Efforts to address the causes of the offending
[27] In terms of your efforts to address the cause or causes of your offending, I note that you have completed an intensive therapy programme in Australia for men who have sexually abused adults or children. However, as the Crown acknowledges, that focused on your unstable lifestyle and your significant drug abuse history, rather than on the role deviant sexual interest and distorted thinking played in your offending. Furthermore, although when you were sentenced in August 2017 you were required to
engage in a rehabilitative assessment and any subsequent recommended treatment, it does not appear as though you ever in fact received or were offered any treatment.
[28] It seems that following your recent offending you have shifted from initially being somewhat resistant to attending a treatment programme, to now being willing to do so. I am therefore not at the point where I can say that your rehabilitative potential has been exhausted.
Principle that a lengthy determinate sentence to be preferred
[29] Dealing finally with the principle that a lengthy determinate sentence is preferable if this provides adequate protection for society, I accept that you will remain at high risk unless you undertake treatment successfully and that the kind of finite sentence I would normally impose for the offences could well mean you return to offending at the end of the sentence as you have done twice in the past. Furthermore, without treatment the protective conditions of even an extended supervision order might not be sufficient to provide protection to the public given your track record on returning to New Zealand.
Decision
[30] In my view, the matter is finely balanced. However, the key factors in my decision are:
(a) the offending, while it is damaging, is not at the most serious end;
(b) you still have unmet rehabilitative needs and cannot yet be said to be a lost cause in that regard; and
(c) compared even with the relatively severe finite sentence I would propose, a sentence of preventive detention would be disproportionately long.
[31] I also take into account the fact that this is only the second time you have appeared in Court on offences which would trigger consideration of preventive
detention and, of course, it is the first time you have appeared in a New Zealand Court on such offences. While I do not consider there is an obligation to receive a “final warning”, I nevertheless consider that preventive detention for indecencies as opposed to sexual violation is likely to be exceptional. It would normally turn on there being “persistent, knowing behaviour”, despite having received warnings.4
[32] Mr Harris would you now please stand.
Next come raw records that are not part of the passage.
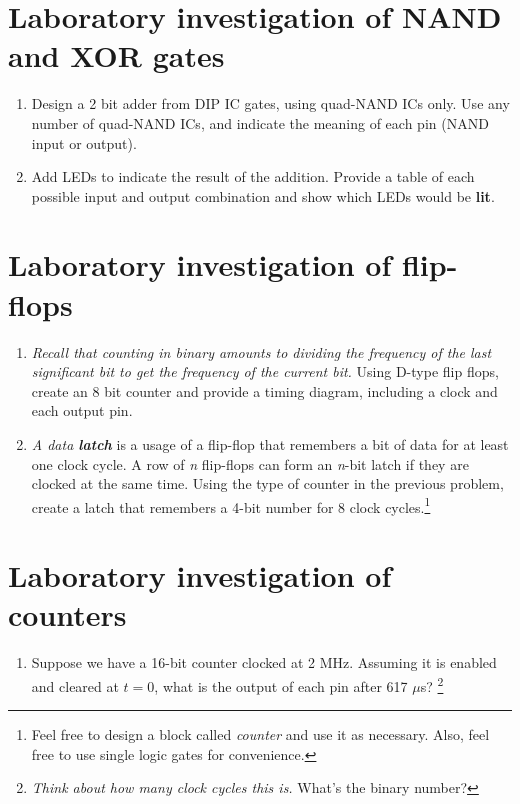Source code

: \documentclass[10pt]{article}
\begin{document}
\section{Laboratory investigation of NAND and XOR gates}
\begin{enumerate}
\item Design a 2 bit adder from DIP IC gates, using quad-NAND ICs only.  Use any number of quad-NAND ICs, and indicate the meaning of each pin (NAND input or output). \\ \vspace{4cm}
\item Add LEDs to indicate the result of the addition.  Provide a table of each possible input and output combination and show which LEDs would be \textbf{lit}. \\ \vspace{4cm}
\end{enumerate}

\section{Laboratory investigation of flip-flops}
\begin{enumerate}
\item \textit{Recall that counting in binary amounts to dividing the frequency of the last significant bit to get the frequency of the current bit.}  Using D-type flip flops, create an 8 bit counter and provide a timing diagram, including a clock and each output pin. \\ \vspace{4cm}
\item \textit{A data \textbf{latch}} is a usage of a flip-flop that remembers a bit of data for at least one clock cycle.  A row of \textit{n} flip-flops can form an \textit{n}-bit latch if they are clocked at the same time.  Using the type of counter in the previous problem, create a latch that remembers a 4-bit number for 8 clock cycles.\footnote{Feel free to design a block called \textit{counter} and use it as necessary.  Also, feel free to use single logic gates for convenience.} \\ \vspace{4cm}
\end{enumerate}

\section{Laboratory investigation of counters}
\begin{enumerate}
\item Suppose we have a 16-bit counter clocked at 2 MHz.  Assuming it is enabled and cleared at $t=0$, what is the output of each pin after 617 $\mu$s?  \footnote{\textit{Think about how many clock cycles this is.}  What's the binary number?}
\end{enumerate}
\end{document}
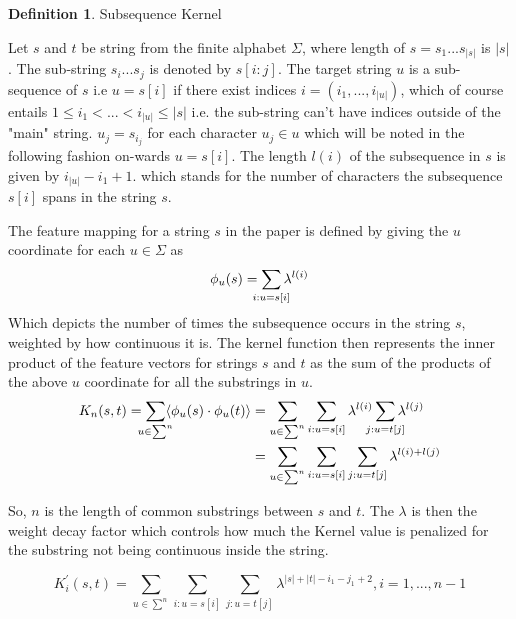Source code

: \documentclass{article}
\theoremstyle{definition}
\newtheorem{definition}{Definition}
\begin{document}
\theoremstyle{definition}
\begin{definition}{Subsequence Kernel}

Let $s$ and $t$ be string from the finite alphabet $\Sigma$, where length of $s=s_1...s_{|s|}$ is $|s|$. The sub-string $s_i...s_j$ is denoted by $s[i:j]$. The target string $u$ is a sub-sequence of $s$ i.e $u=s[i]$ if there exist indices $i=(i_1,...,i_{|u|})$, which of course entails $1 \leq i_1 <...<i_{|u|}\leq|s|$ i.e. the sub-string can't have indices outside of the "main" string. $u_j=s_{i_{j}}$ for each character $u_j \in u$ which will be noted in the following fashion on-wards $u=s[i]$. The length $l(i)$ of the subsequence in $s$ is given by $i_{|u|}-i_{1}+1$. which stands for the number of characters the subsequence $s[i]$ spans in the string $s$.

The feature mapping for a string $s$ in the paper is defined by giving the $u$ coordinate for each $u\in\Sigma$ as
\begin{equation*}
    \phi_u(s)=\sum_{\mathclap{i:u=s[i]}}\lambda^{l(i)}
\end{equation*}
Which depicts the number of times the subsequence occurs in the string $s$, weighted by how continuous it is.
The kernel function then represents the inner product of the feature vectors for strings $s$ and $t$ as the sum of the products of the above $u$ coordinate for all the substrings in $u$.
\begin{align}
    K_n(s,t)=\sum_{\mathclap{u\in\sum^n}}\langle\phi_u(s)\cdot\phi_u(t)\rangle&=\sum\limits_{u\in\sum^n}\sum\limits_{i:u=s[i]}\lambda^{l(i)}\sum_{\mathclap{j:u=t[j]}}\lambda^{l(j)}\\
    &=\sum\limits_{u\in\sum^n}\sum\limits_{i:u=s[i]}\sum\limits_{j:u=t[j]}\lambda^{l(i)+l(j)}
\end{align}

\end{definition}


So, $n$ is the length of common substrings between $s$ and $t$. The $\lambda$ is then the weight decay factor which controls how much the Kernel value is penalized for the substring not being continuous inside the string.

\begin{equation*}
    K_i^{'}(s,t)=\sum\limits_{u\in\sum^n}\sum\limits_{i:u=s[i]}\sum\limits_{j:u=t[j]}\lambda^{|s|+|t|-i_1-j_1+2}   ,i=1,...,n-1
\end{equation*}
\end{document}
[33] On each of the two charges of doing an indecent act on a child I sentence you to three years’ prison with a minimum period of imprisonment of two years. On the charge of assault, I sentence you to three months’ imprisonment to be served concurrently.
[34] Given your convictions for doing an indecent act on a child you are now subject to the three strikes law. I am going to give you a warning of the consequences of another serious violence conviction. You will also be given a written notice which contains a list of these ‘serious violent offences’.
[35] Mr Harris, please stand down.
Solicitors:
Raymond Donnelly & Co., Christchurch Public Defence Service, Christchurch
4 R v Parahi [2005] 3 NZLR 356 (CA) at [86].